The history of faking is nearly as old as the history of art, and for as long as there have been documents, there have been forgeries. "This is not a lie, it is indeed the truth," runs an inscription of the earliest forgery we know, a Babylonian cuneiform inscription from the 2nd millennium B.C. pretending to be one from the 3rd millennium. "He who will damage this document, let Enki fill up his canals with slime."
In the thousands of years since, there have been fake epics and poems, fake royal seals and family trees, fake historical relics (from chastity belts to spurs of warriors killed on the field of Agincourt), fake newspapers, propaganda photos, films and books. Some of these, like the so-called Protocols of the Elders of Zion, forged by a 19th century Russian anti-Semite, have had appalling political consequences. Others, like the work of the fictional bard Ossian and the skull of Piltdown man, have had deep cultural ones. Others still, like the phony mermaids that turned up in the cabinets of Renaissance collectors and the fraudulent photographs of fairies that deceived Sir Arthur Conan Doyle, the creator of Sherlock Holmes, may not have mattered greatly but retain a certain fascination as souvenirs of human credulity.

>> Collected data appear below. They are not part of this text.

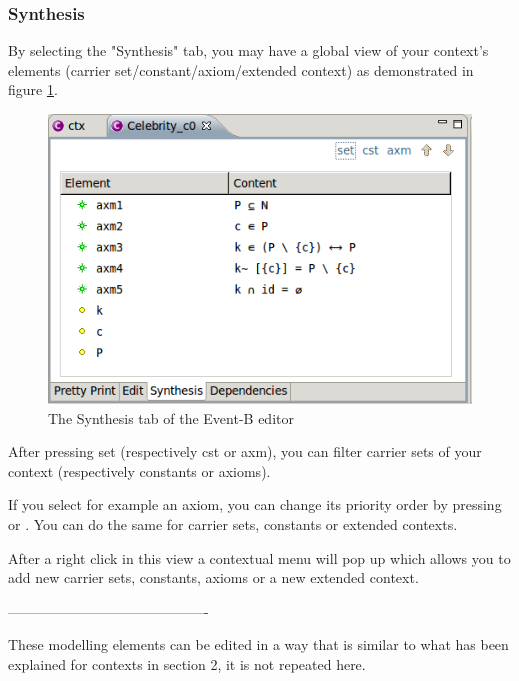 \subsubsection{Synthesis}

By selecting the "Synthesis" tab, you may have a global view of your context's elements (carrier set/constant/axiom/extended context) as demonstrated in figure \ref{fig_ref_01_eventb_editor11}. 

\begin{figure}[!h]
\begin{center}
	\includegraphics{img/reference/ref_01_eventb_editor11.png}
	\caption{The Synthesis tab of the Event-B editor}
	\label{fig_ref_01_eventb_editor11}
\end{center}
\end{figure}

After pressing set (respectively cst or axm), you can filter carrier sets of your context (respectively constants or axioms).

If you select for example an axiom, you can change its priority order by pressing  or ‎. You can do the same for carrier sets, constants or extended contexts.

After a right click in this view a contextual menu will pop up which allows you to add new carrier sets, constants, axioms or a new extended context. 

-------------------------------------------

These modelling elements can be edited in a way that is similar to what has been explained for contexts in section 2, it is not repeated here.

In art, of course, the field widens immensely -- as does the spectrum of motives and responses. An honest copy becomes a fake when the context of desire is switched. There are Egyptian statues from the 7th century B.C. that deliberately copy the archaic style of Old Kingdom figures done nearly two millenniums before. Chinese craftsmen in the Sung dynasty made ritual bronze vessels almost indistinguishable from those of the Shang period, 2,100 years earlier. Roman sculptors in the 2nd century A.D. made versions of 5th century B.C. Greek prototypes, and from then on, there would be an immense industry in the copying, overrestoration and outright forgery of everything antique -- marbles, bronzes, pots, cameo gems, goldwork.
There is no kind of artwork that has not been forged, from Cycladic idols to Watteaus, from medieval manuscripts to rococo porcelain elephants, from Michelangelo drawings to paintings by Constable, Picasso or (a great favorite) Renoir. It used to be said that Camille Corot painted 800 pictures in his lifetime, of which 4,000 ended up in American collections.

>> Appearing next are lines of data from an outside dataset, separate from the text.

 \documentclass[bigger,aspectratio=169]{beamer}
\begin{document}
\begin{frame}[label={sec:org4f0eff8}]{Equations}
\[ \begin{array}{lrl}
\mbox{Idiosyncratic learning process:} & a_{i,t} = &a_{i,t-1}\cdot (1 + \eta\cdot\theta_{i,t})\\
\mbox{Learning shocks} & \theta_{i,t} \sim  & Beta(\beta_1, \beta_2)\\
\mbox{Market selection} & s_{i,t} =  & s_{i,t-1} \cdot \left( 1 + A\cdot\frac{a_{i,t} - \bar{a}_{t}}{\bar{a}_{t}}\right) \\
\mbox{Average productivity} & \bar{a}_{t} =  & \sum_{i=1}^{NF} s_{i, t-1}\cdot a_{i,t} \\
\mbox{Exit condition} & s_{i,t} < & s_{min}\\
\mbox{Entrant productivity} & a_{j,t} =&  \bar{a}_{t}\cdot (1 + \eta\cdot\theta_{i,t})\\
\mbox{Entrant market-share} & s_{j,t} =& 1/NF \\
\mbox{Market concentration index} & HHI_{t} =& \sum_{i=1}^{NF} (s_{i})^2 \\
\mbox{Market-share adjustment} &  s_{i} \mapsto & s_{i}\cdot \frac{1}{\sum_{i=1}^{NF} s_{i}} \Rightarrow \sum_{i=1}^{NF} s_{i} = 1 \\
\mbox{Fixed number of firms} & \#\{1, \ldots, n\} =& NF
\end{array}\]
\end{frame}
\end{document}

This is a subject that makes museums nervous, and perhaps it is not so strange that no museum show in recent memory has focused on forgery and its ramifications. Hence the interest of "Fake? The Art of Deception," a sprawling and overcrowded array of more than 600 objects, on view at the British Museum. "We are all emotionally involved with fakes; nobody wishes to be associated with them," the museum's director, Sir David Wilson, sagaciously remarks in the catalog. "Fortunately, most of the worst errors are our own, the result of nearly 2 1/2 centuries of collecting." The reluctance to fess up may account for the absence from this show of some of the real lulus of American public collections, such as the fake Etruscan warriors that until some 30 years ago were star exhibits at the Metropolitan Museum of Art in New York City.